Par conséquent, le Tribunal est compétent pour statuer sur un recours en annulation introduit sur la base de l’article 236 CE contre un refus de la Commission de faire droit à une demande d’accès à des documents formulée par un fonctionnaire ou un agent au titre du règlement nº 1049/2001, relatif à l’accès du public aux documents du Parlement européen, du Conseil et de la Commission, et qui trouve son origine dans le rapport d’emploi qui lie ce fonctionnaire ou agent à la Commission.

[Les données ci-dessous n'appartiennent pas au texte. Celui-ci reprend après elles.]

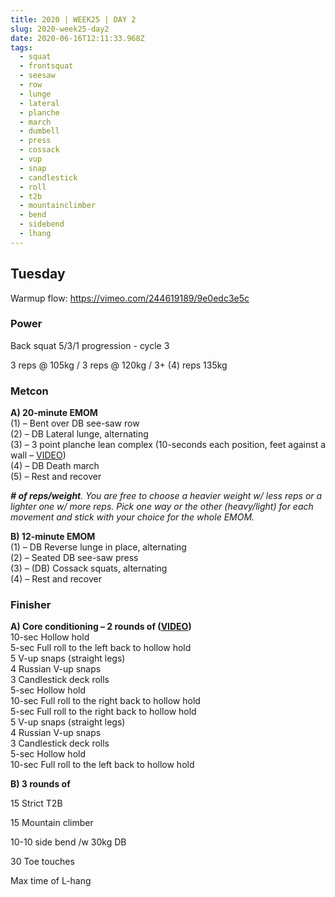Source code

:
 ```yaml
---
title: 2020 | WEEK25 | DAY 2
slug: 2020-week25-day2
date: 2020-06-16T12:11:33.968Z
tags:
  - squat
  - frontsquat
  - seesaw
  - row
  - lunge
  - lateral
  - planche
  - march
  - dumbell
  - press
  - cossack
  - vup
  - snap
  - candlestick
  - roll
  - t2b
  - mountainclimber
  - bend
  - sidebend
  - lhang
---
```

## Tuesday

Warmup flow: <https://vimeo.com/244619189/9e0edc3e5c>

### Power

Back squat 5/3/1 progression - cycle 3

3 reps @ 105kg / 3 reps @ 120kg / 3+ (4) reps 135kg

### Metcon

**A) 20-minute EMOM**\
(1) – Bent over DB see-saw row\
(2) – DB Lateral lunge, alternating\
(3) – 3 point planche lean complex (10-seconds each position, feet against a wall – [VIDEO](https://vimeo.com/416231909/3a58e6d6ee))\
(4) – DB Death march\
(5) – Rest and recover

***\# of reps/weight**. You are free to choose a heavier weight w/ less reps or a lighter one w/ more reps. Pick one way or the other (heavy/light) for each movement and stick with your choice for the whole EMOM.*

**B) 12-minute EMOM**\
(1) – DB Reverse lunge in place, alternating\
(2) – Seated DB see-saw press\
(3) – (DB) Cossack squats, alternating\
(4) – Rest and recover

### Finisher

**A) Core conditioning – 2 rounds of ([VIDEO](https://vimeo.com/310472745/3cbcb713db))**\
10-sec Hollow hold\
5-sec Full roll to the left back to hollow hold\
5 V-up snaps (straight legs)\
4 Russian V-up snaps\
3 Candlestick deck rolls\
5-sec Hollow hold\
10-sec Full roll to the right back to hollow hold\
5-sec Full roll to the right back to hollow hold\
5 V-up snaps (straight legs)\
4 Russian V-up snaps\
3 Candlestick deck rolls\
5-sec Hollow hold\
10-sec Full roll to the left back to hollow hold

**B) 3 rounds of**

15 Strict T2B

15 Mountain climber

10-10 side bend /w 30kg DB

30 Toe touches

Max time of L-hang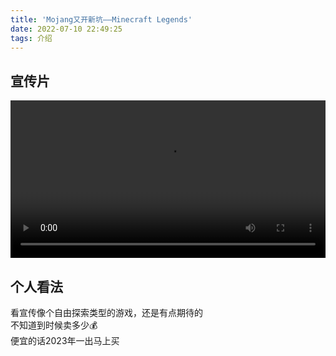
 ```yaml
---
title: 'Mojang又开新坑——Minecraft Legends'
date: 2022-07-10 22:49:25
tags: 介绍
---
```

## 宣传片

<video src="https://resource.huahuo-cn.tk/media/videometa/Minecraft-Legends-AD.mp4" controls="controls" style="width:100%"></video>

## 个人看法

看宣传像个自由探索类型的游戏，还是有点期待的  
不知道到时候卖多少💰  
便宜的话2023年一出马上买
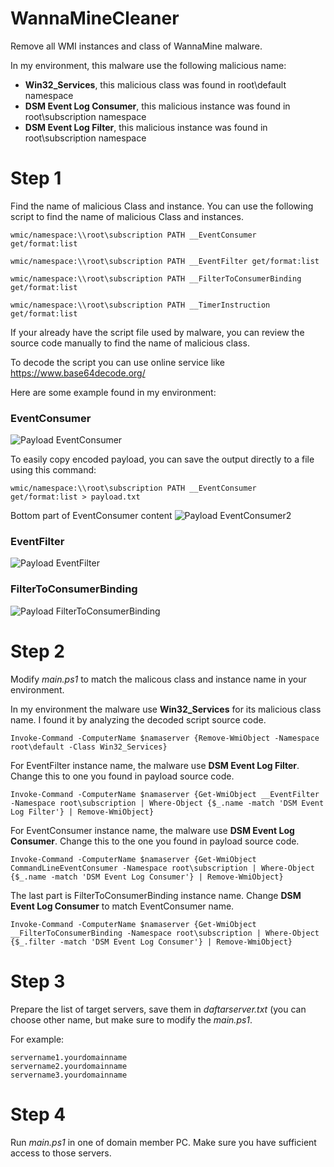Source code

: # WannaMineCleaner
Remove all WMI instances and class of WannaMine malware.

In my environment, this malware use the following malicious name:
- **Win32_Services**, this malicious class was found in root\default namespace
- **DSM Event Log Consumer**, this malicious instance was found in root\subscription namespace
- **DSM Event Log Filter**, this malicious instance was found in root\subscription namespace


# Step 1

Find the name of malicious Class and instance. You can use the following script to find the name of malicious Class and instances.
```
wmic/namespace:\\root\subscription PATH __EventConsumer get/format:list

wmic/namespace:\\root\subscription PATH __EventFilter get/format:list

wmic/namespace:\\root\subscription PATH __FilterToConsumerBinding get/format:list

wmic/namespace:\\root\subscription PATH __TimerInstruction get/format:list
```

If your already have the script file used by malware, you can review the source code manually to find the name of malicious class.

To decode the script you can use online service like https://www.base64decode.org/

Here are some example found in my environment:

### EventConsumer

![Payload EventConsumer](https://github.com/christofersimbar/WannaMineCleaner/blob/master/payload_EventConsumer.png)

To easily copy encoded payload, you can save the output directly to a file using this command:
```
wmic/namespace:\\root\subscription PATH __EventConsumer get/format:list > payload.txt
```

Bottom part of EventConsumer content
![Payload EventConsumer2](https://github.com/christofersimbar/WannaMineCleaner/blob/master/payload_EventConsumer2.png)

### EventFilter
![Payload EventFilter](https://github.com/christofersimbar/WannaMineCleaner/blob/master/payload_EventFilter.png)

### FilterToConsumerBinding
![Payload FilterToConsumerBinding](https://github.com/christofersimbar/WannaMineCleaner/blob/master/payload_FilterToConsumerBinding.png)

# Step 2

Modify *main.ps1* to match the malicous class and instance name in your environment.

In my environment the malware use **Win32_Services** for its malicious class name. I found it by analyzing the decoded script source code.
```
Invoke-Command -ComputerName $namaserver {Remove-WmiObject -Namespace root\default -Class Win32_Services}
```

For EventFilter instance name, the malware use **DSM Event Log Filter**. Change this to one you found in payload source code.
```
Invoke-Command -ComputerName $namaserver {Get-WmiObject __EventFilter -Namespace root\subscription | Where-Object {$_.name -match 'DSM Event Log Filter'} | Remove-WmiObject}
```

For EventConsumer instance name, the malware use **DSM Event Log Consumer**. Change this to the one you found in payload source code.
```
Invoke-Command -ComputerName $namaserver {Get-WmiObject CommandLineEventConsumer -Namespace root\subscription | Where-Object {$_.name -match 'DSM Event Log Consumer'} | Remove-WmiObject}
```

The last part is FilterToConsumerBinding instance name. Change **DSM Event Log Consumer** to match EventConsumer name. 
```
Invoke-Command -ComputerName $namaserver {Get-WmiObject __FilterToConsumerBinding -Namespace root\subscription | Where-Object {$_.filter -match 'DSM Event Log Consumer'} | Remove-WmiObject}
```

# Step 3

Prepare the list of target servers, save them in *daftarserver.txt* (you can choose other name, but make sure to modify the *main.ps1*.

For example:
```
servername1.yourdomainname
servername2.yourdomainname
servername3.yourdomainname
```

# Step 4

Run *main.ps1* in one of domain member PC. Make sure you have sufficient access to those servers.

Ce constat ne saurait être infirmé par le fait que l’article 8, paragraphe 1, dudit règlement ne prévoit que le recours en annulation institué par l’article 230 CE. Or, la circonstance que le législateur ait entendu conférer, par ce règlement, le plus large effet possible au droit du public en général d’accéder aux documents détenus par les institutions explique que le législateur ait envisagé la voie de recours la plus commune, sans que la référence à l’article 230 CE ait pour conséquence de limiter les voies de droit ouvertes au justiciable au seul recours en annulation prévu par cet article et de restreindre ainsi l’étendue de la compétence conférée au Tribunal par l’article 1er de l’annexe I du statut de la Cour de justice.

(voir points 71 à 74)

Référence à :

Tribunal : 19 janvier 2010, Co‑Frutta/Commission, T‑355/04 et T‑446/04, point 71


5.      L’invitation à préciser une demande d’accès à des documents en raison du grand nombre de documents concernés, présentée par l’autorité investie du pouvoir de nomination sur la base de l’article 6, paragraphe 2, du règlement nº 1049/2001, relatif à l’accès du public aux documents du Parlement européen, du Conseil et de la Commission, laisse explicitement ouvert l’examen de la demande d’accès, de sorte qu’un recours en annulation dirigé contre une telle invitation est irrecevable.

(voir point 84)

Référence à :

Tribunal de première instance : 12 octobre 2000, JT’s Corporation/Commission, T‑123/99, point 25


6.      Lorsque des dispositions claires, tel l’article 6, paragraphes 1 et 2, du règlement nº 1049/2001, relatif à l’accès du public aux documents du Parlement européen, du Conseil et de la Commission, concernant les demandes d’accès aux documents détenus par les institutions, prescrivent sans équivoque l’obligation de formuler une demande de façon suffisamment précise pour permettre à l’administration d’y répondre, l’inexécution de cette obligation ne saurait obliger celle‑ci à procéder elle‑même à des recherches pour combler cette imprécision en mobilisant, le cas échéant, des moyens considérables. Or, dans le prolongement de la règle selon laquelle les justiciables ne sauraient abusivement se prévaloir des normes européennes, il pèse sur les administrés, lorsqu’ils sollicitent l’autorité, une obligation d’information et de loyauté envers les institutions.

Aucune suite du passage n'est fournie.